Essentially, this means it is now easier for both first home buyers and investors to get a mortgage – and that could push up prices, even as house price inflation remains strong outside of Auckland and Christchurch.
First home buyers competing with investors
Reserve Bank Governor Adrian Orr did not say how long the restrictions would be in place for.
Orr said he would want to see bank lending behaviour “remain sound and responsible” and “elevated risks” around household debt reduced before easing restrictions further.
The bank has no direct responsibility to contain house price growth, but it does have a responsibility over the stability of the wider economy. This means the bank must make sure household indebtedness doesn’t spiral out of control to the point where it threatens the wider economy by taking down a bank, for example.

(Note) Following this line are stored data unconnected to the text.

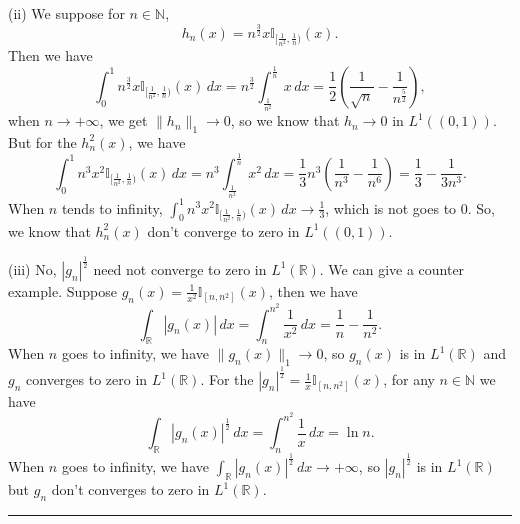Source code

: \documentclass[12pt,a4paper]{ctexart}
\begin{document}
(ii) We suppose for $n \in \mathbb{N}$,
\begin{equation*}
   h_{n} (x) = n^{\frac{3}{2}} x \mathbb{I}_{[\frac{1}{n^{2}}, \frac{1}{n})} (x).
\end{equation*}
Then we have
\begin{equation*}
   \int_{0}^{1} n^{\frac{3}{2}} x \mathbb{I}_{[\frac{1}{n^{2}}, \frac{1}{n})} (x) \, d x  = n^{\frac{3}{2}} \int_{\frac{1}{n^{2}}}^{\frac{1}{n}} x \, d x  = \frac{1}{2} (\frac{1}{\sqrt{n}} - \frac{1}{n^{\frac{5}{2}}}),
\end{equation*}
when $n \to + \infty$, we get $\|h_{n} \|_{1} \to 0$, so we know that $h_{n} \to 0$ in $L^{1}((0, 1))$. But for the $h_{n}^{2}(x)$, we have
\begin{equation*}
   \int_{0}^{1} n^{3} x^{2} \mathbb{I}_{[\frac{1}{n^{2}}, \frac{1}{n})} (x) \, d x  = n^{3} \int_{\frac{1}{n^{2}}}^{\frac{1}{n}} x^{2} \, d x  = \frac{1}{3} n^{3} (\frac{1}{n^{3}} - \frac{1}{n^{6}}) = \frac{1}{3} - \frac{1}{3 n^{3}}.
\end{equation*}
When $n$ tends to infinity, $\int_{0}^{1} n^{3} x^{2} \mathbb{I}_{[\frac{1}{n^{2}}, \frac{1}{n})} (x) \, d x \rightarrow \frac{1}{3}$, which is not goes to $0$. So, we know that $h_{n}^{2}(x)$ don't converge to zero in $L^{1}((0, 1))$. 

(iii) No, $|g_{n}|^{\frac{1}{2}}$ need not converge to zero in $L^{1}(\mathbb{R})$. We can give a counter example. Suppose $g_{n}(x) = \frac{1}{x^{2}} \mathbb{I}_{[n, n^{2}]} (x)$, then we have
\begin{equation*}
   \int_{\mathbb{R}}^{} |g_{n}(x)| \, d x  = \int_{n}^{n^{2}} \frac{1}{x^{2}} \, d x  = \frac{1}{n} - \frac{1}{n^{2}}.
\end{equation*}
When $n$ goes to infinity, we have $\|g_{n}(x) \|_{1} \to 0$, so $g_{n} (x)$ is in $L^{1}(\mathbb{R})$ and $g_{n}$ converges to zero in $L^{1}(\mathbb{R})$. For the $|g_{n}|^{\frac{1}{2}} = \frac{1}{x} \mathbb{I}_{[n, n^{2}]} (x)$, for any $n \in \mathbb{N}$ we have 
\begin{equation*}
   \int_{\mathbb{R}}^{} |g_{n}(x)|^{\frac{1}{2}} \, d x  = \int_{n}^{n^{2}} \frac{1}{x} \, d x  = \ln n.
\end{equation*}
When $n$ goes to infinity, we have $\int_{\mathbb{R}}^{} |g_{n}(x)|^{\frac{1}{2}} \, d x \to + \infty$, so $|g_{n}|^{\frac{1}{2}}$ is in $L^{1}(\mathbb{R})$ but $g_{n}$ don't converges to zero in $L^{1}(\mathbb{R})$.
 



\noindent\rule[0.25\baselineskip]{\textwidth}{0.5pt}
\end{document}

With house prices easing and lending standards improving, the Reserve Bank is confident that banks have enough quality loans on their books to survive a shock like the financial crisis. This means they will be allowed to take on riskier loans.

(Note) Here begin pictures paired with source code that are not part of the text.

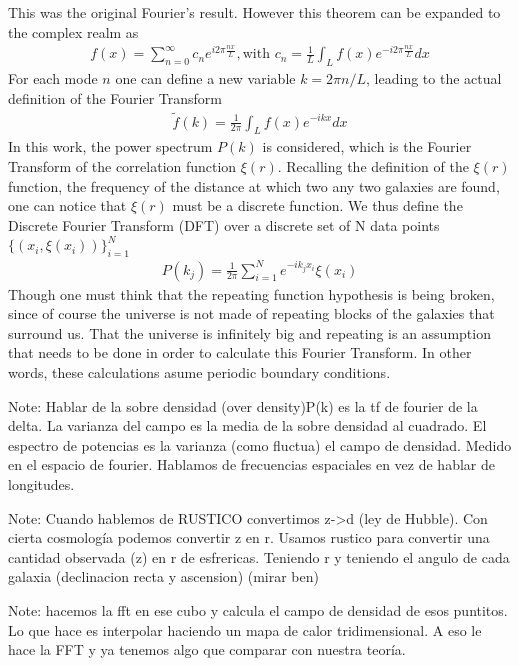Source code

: This was the original Fourier's result. However this theorem can be expanded to the complex realm as 
\begin{align}
	f(x) = \sum_{n=0}^{\infty} c_n e^{i 2\pi \frac{nx}{L}}, \text{with } c_n = \frac{1}{L}\int_{L}^{} f(x) e^{-i 2\pi \frac{nx}{L}}dx 
\end{align}
For each mode $n$ one can define a new variable $k=2\pi n /L$, leading to the actual definition of the Fourier Transform 
\begin{align}
	\tilde{f}(k) = \frac{1}{2\pi}\int_{L}^{}  f(x) e^{-i k x} dx
\end{align}
In this work, the power spectrum $P(k)$ is considered, which is the Fourier Transform of the correlation function $\xi(r)$.  Recalling the definition of the $\xi(r)$ function, the frequency of the distance at which two any two galaxies are found, one can notice that  $\xi(r)$ must be a discrete function. We thus define the Discrete Fourier Transform (DFT) over a discrete set of N data points $\{\left( x_i, \xi(x_i) \right) \}_{i=1}^{N} $
\begin{align}
	P(k_j) = \frac{1}{2\pi}\sum_{i=1}^{N} e^{-i k_j x_{i}} \xi(x_i)
	\label{eq:DFT}
\end{align}
Though one must think that the repeating function hypothesis is being broken, since of course the universe is not made of repeating blocks of the galaxies that surround us. That the universe is infinitely big and repeating is an assumption that needs to be done in order to calculate this Fourier Transform. In other words, these calculations asume periodic boundary conditions.

Note: Hablar de la sobre densidad (over density)P(k) es la tf de fourier de la delta. La varianza del campo es la media de la sobre densidad al cuadrado. El espectro de potencias es la varianza (como fluctua) el campo de densidad. Medido en el espacio de fourier. Hablamos de  frecuencias espaciales en vez de hablar de longitudes.

Note: Cuando hablemos de RUSTICO convertimos z->d (ley de Hubble). Con cierta cosmología podemos convertir z en r. Usamos rustico para convertir una cantidad observada (z) en r de esfrericas. Teniendo r y teniendo el angulo de cada galaxia (declinacion recta y ascension) (mirar ben) 

Note: hacemos la fft en ese cubo y calcula el campo de densidad de esos puntitos. Lo que hace es interpolar haciendo un mapa de calor tridimensional. A eso le hace la FFT y ya tenemos algo que comparar con nuestra teoría.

This could be bad news for first home buyers, as the changes allow more investors to compete with them.
Orr said that while house prices “very much” factored into the RBNZ’s thinking when making LVR decisions, the bank could only decide lending standards. However, he said the bank was pleased to see that first home buyers have been getting good access to the higher LVR loans. Two-thirds of such loans have been going to first home buyers, “meaning banks are thinking hard” about how they allocate their quota of low-deposit loans.
“Where they then lend to is up to the banks and obviously the growth that we’ve seen in bank lending has been to the housing sector… and in part that has been underlying a lot of the house price inflation,” Orr said.

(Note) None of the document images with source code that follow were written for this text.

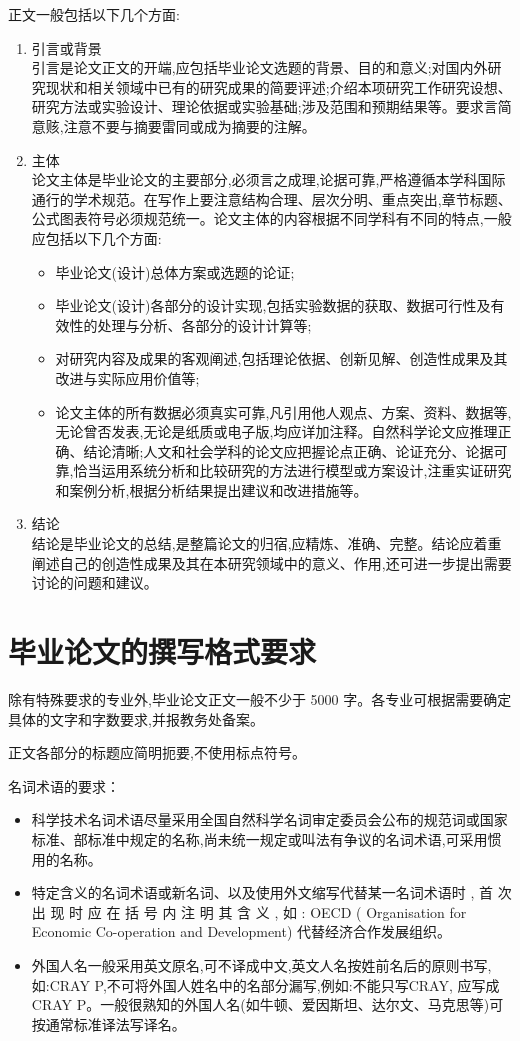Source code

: ﻿\documentclass{sysuthesis}
\begin{document}
正文一般包括以下几个方面:

\begin{enumerate}
\item 引言或背景\\
引言是论文正文的开端,应包括毕业论文选题的背景、目的和意义;对国内外研究现状和相关领域中已有的研究成果的简要评述;介绍本项研究工作研究设想、研究方法或实验设计、理论依据或实验基础;涉及范围和预期结果等。要求言简意赅,注意不要与摘要雷同或成为摘要的注解。
\item 主体\\
论文主体是毕业论文的主要部分,必须言之成理,论据可靠,严格遵循本学科国际通行的学术规范。在写作上要注意结构合理、层次分明、重点突出,章节标题、公式图表符号必须规范统一。论文主体的内容根据不同学科有不同的特点,一般应包括以下几个方面:
\begin{itemize}
\item 毕业论文(设计)总体方案或选题的论证;
\item 毕业论文(设计)各部分的设计实现,包括实验数据的获取、数据可行性及有效性的处理与分析、各部分的设计计算等;
\item 对研究内容及成果的客观阐述,包括理论依据、创新见解、创造性成果及其改进与实际应用价值等;
\item 论文主体的所有数据必须真实可靠,凡引用他人观点、方案、资料、数据等,无论曾否发表,无论是纸质或电子版,均应详加注释。自然科学论文应推理正确、结论清晰;人文和社会学科的论文应把握论点正确、论证充分、论据可靠,恰当运用系统分析和比较研究的方法进行模型或方案设计,注重实证研究和案例分析,根据分析结果提出建议和改进措施等。
\end{itemize}
\item 结论\\
结论是毕业论文的总结,是整篇论文的归宿,应精炼、准确、完整。结论应着重阐述自己的创造性成果及其在本研究领域中的意义、作用,还可进一步提出需要讨论的问题和建议。
\end{enumerate}

\section{毕业论文的撰写格式要求}

除有特殊要求的专业外,毕业论文正文一般不少于 5000 字。各专业可根据需要确定具体的文字和字数要求,并报教务处备案。

正文各部分的标题应简明扼要,不使用标点符号。

名词术语的要求：

\begin{itemize}
\item 科学技术名词术语尽量采用全国自然科学名词审定委员会公布的规范词或国家标准、部标准中规定的名称,尚未统一规定或叫法有争议的名词术语,可采用惯用的名称。
\item 特定含义的名词术语或新名词、以及使用外文缩写代替某一名词术语时 , 首 次 出 现 时 应 在 括 号 内 注 明 其 含 义 , 如 : OECD ( Organisation for Economic Co-operation and Development) 代替经济合作发展组织。
\item 外国人名一般采用英文原名,可不译成中文,英文人名按姓前名后的原则书写,如:CRAY P,不可将外国人姓名中的名部分漏写,例如:不能只写CRAY, 应写成 CRAY P。一般很熟知的外国人名(如牛顿、爱因斯坦、达尔文、马克思等)可按通常标准译法写译名。
\end{itemize}
\end{document}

He said he was pleased that house price inflation had “eased” from the recent rapid rises “towards something low and more consistent with income growth”.
He said declining house prices would be a concern as they led to economic loss.
“A big concern that we have is following very rapid and elevated house price increases in any instance there’s a like expectation you can see the reverse of that and that is what leads to economic loss and distress throughout so we are pleased to see that house price inflation in aggregate has eased more towards something low and more consistent with income growth,” he said.
That could be bad news for first home buyers hoping New Zealand prices will follow Sydney and London and head down.
Reserve Bank believes prices will stay high
The RBNZ does not believe house prices will fall as they have in major cities overseas.
Orr said that while he could not rule out a drop, it was likely prices here would stabilise rather than fall due to several unique factors.
“We have had strong net immigrant meaning there’s real demand, we’ve had real supply constraints about the building going on and we haven’t seen as tight lending restrictions coming through as you have in other systems,” he said.